Malaysia decision raises hopes for Exposto

By AAP Newswire

A convicted Australian drug trafficker on death row in Malaysia could escape the hangman's noose after the government of Prime Minister Mahathir Mohamad announced plans to abolish the death penalty.

An appeal court in Malaysia sentenced Sydney grandmother Maria Elvira Pinto Exposto to death by hanging earlier this year after overturning her earlier acquittal on charges of trafficking 1.5kg of crystal methamphetamine into Malaysia.

"That will have a very very positive effect on Maria's case, it means she won't face the death penalty," Exposto's lawyer, Farhan Shafee, told AAP.

Abolition of the death penalty was announced on Wednesday - World Day Against the Death Penalty - and Shafee said legislation was expected to be tabled in parliament next week.

"We are still waiting for it to be tabled," he said. "Of course we are very, very happy to read the news and we welcome this decision by the cabinet. This means Malaysia will conform with international standards, which we have always been advocating."

Exposto, 54, claimed she was the victim of a set-up after she was found with the drugs stitched into the lining of her bag when arriving in Kuala Lumpur on a flight from China en-route to Melbourne in 2014.

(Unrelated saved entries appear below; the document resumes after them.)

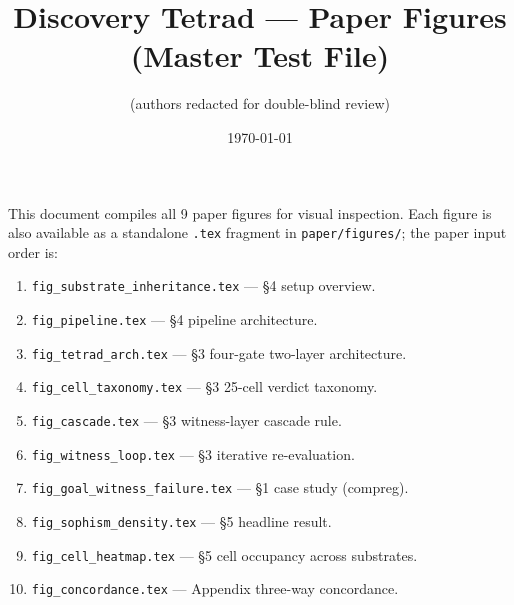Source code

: \documentclass[11pt]{article}
\title{Discovery Tetrad — Paper Figures (Master Test File)}
\author{(authors redacted for double-blind review)}
\date{\today}
\begin{document}
\maketitle

\noindent This document compiles all 9 paper figures for visual inspection.
Each figure is also available as a standalone \texttt{.tex} fragment in
\texttt{paper/figures/}; the paper input order is:

\begin{enumerate}\itemsep0pt
  \item \texttt{fig\_substrate\_inheritance.tex} — \S 4 setup overview.
  \item \texttt{fig\_pipeline.tex} — \S 4 pipeline architecture.
  \item \texttt{fig\_tetrad\_arch.tex} — \S 3 four-gate two-layer architecture.
  \item \texttt{fig\_cell\_taxonomy.tex} — \S 3 25-cell verdict taxonomy.
  \item \texttt{fig\_cascade.tex} — \S 3 witness-layer cascade rule.
  \item \texttt{fig\_witness\_loop.tex} — \S 3 iterative re-evaluation.
  \item \texttt{fig\_goal\_witness\_failure.tex} — \S 1 case study (compreg).
  \item \texttt{fig\_sophism\_density.tex} — \S 5 headline result.
  \item \texttt{fig\_cell\_heatmap.tex} — \S 5 cell occupancy across substrates.
  \item \texttt{fig\_concordance.tex} — Appendix three-way concordance.
\end{enumerate}

\clearpage










\end{document}
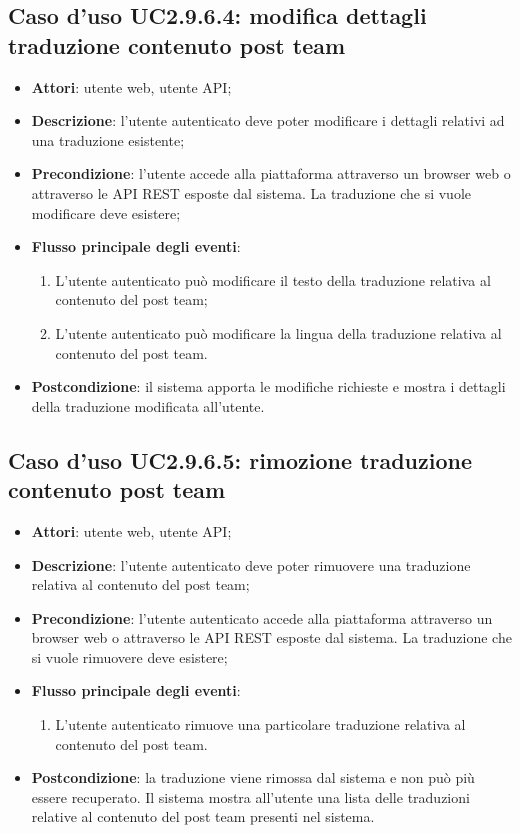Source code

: \subsection{Caso d'uso UC2.9.6.4: modifica dettagli traduzione contenuto post  team}
\begin{itemize}
\item \textbf{Attori}: utente web, utente API;
\item \textbf{Descrizione}: l'utente autenticato deve poter modificare i dettagli relativi ad una traduzione esistente; 
      \item \textbf{Precondizione}: l'utente accede alla piattaforma attraverso un browser web o attraverso le API REST esposte dal sistema. La traduzione che si vuole modificare deve esistere;

        \item \textbf{Flusso principale degli eventi}:
          \begin{enumerate}
          \item L'utente autenticato può modificare il testo della traduzione relativa al contenuto del post team;
          \item L'utente autenticato può modificare la lingua della traduzione relativa al contenuto del post team.

      \end{enumerate}
    \item \textbf{Postcondizione}: il sistema apporta le modifiche richieste e mostra i dettagli della traduzione modificata all'utente.
  \end{itemize}
\hypertarget{UC2.9.6.5}{}
\subsection{Caso d'uso UC2.9.6.5: rimozione traduzione contenuto post team}
\begin{itemize}
\item \textbf{Attori}: utente web, utente API;
\item \textbf{Descrizione}: l'utente autenticato deve poter rimuovere una traduzione relativa al contenuto del post team; 
      \item \textbf{Precondizione}: l'utente autenticato accede alla piattaforma attraverso un browser web o attraverso le API REST esposte dal sistema. La traduzione che si vuole rimuovere deve esistere;

        \item \textbf{Flusso principale degli eventi}:
          \begin{enumerate}
          \item L'utente autenticato rimuove una particolare traduzione relativa al contenuto del post team.

      \end{enumerate}
    \item \textbf{Postcondizione}: la traduzione viene rimossa dal sistema e non può più essere recuperato. Il sistema mostra all'utente una lista delle traduzioni relative al contenuto del post team presenti nel sistema.
  \end{itemize}
\hypertarget{UC2.9.7}{}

She was acquitted after the judge found she was scammed by her online boyfriend and was unaware she was carrying the drugs. But the prosecution in the appeal argued Exposto had been wilfully blind, that her defence was made up and she had engaged in a "sly game".

Shafee said a date had not yet been set for Expostos's final appeal to be heard in the Federal Court, although he expected this to be made known shortly.

Australia's relationship with Malaysia has been strained in the past over the use of the death penalty and soured in 1986 amid the hanging of Australian drug runners Kevin Barlow and Brian Chambers.

The decision to abandon the death penalty was also welcomed by Amnesty International.

"Today's announcement is a major step forward for all those who have campaigned for an end to the death penalty in Malaysia," Kumi Naidoo, Amnesty International's Secretary General, said.

"Malaysia must now join the 106 countries who have turned their backs for good on the ultimate cruel, inhumane, degrading punishment - the world is watching."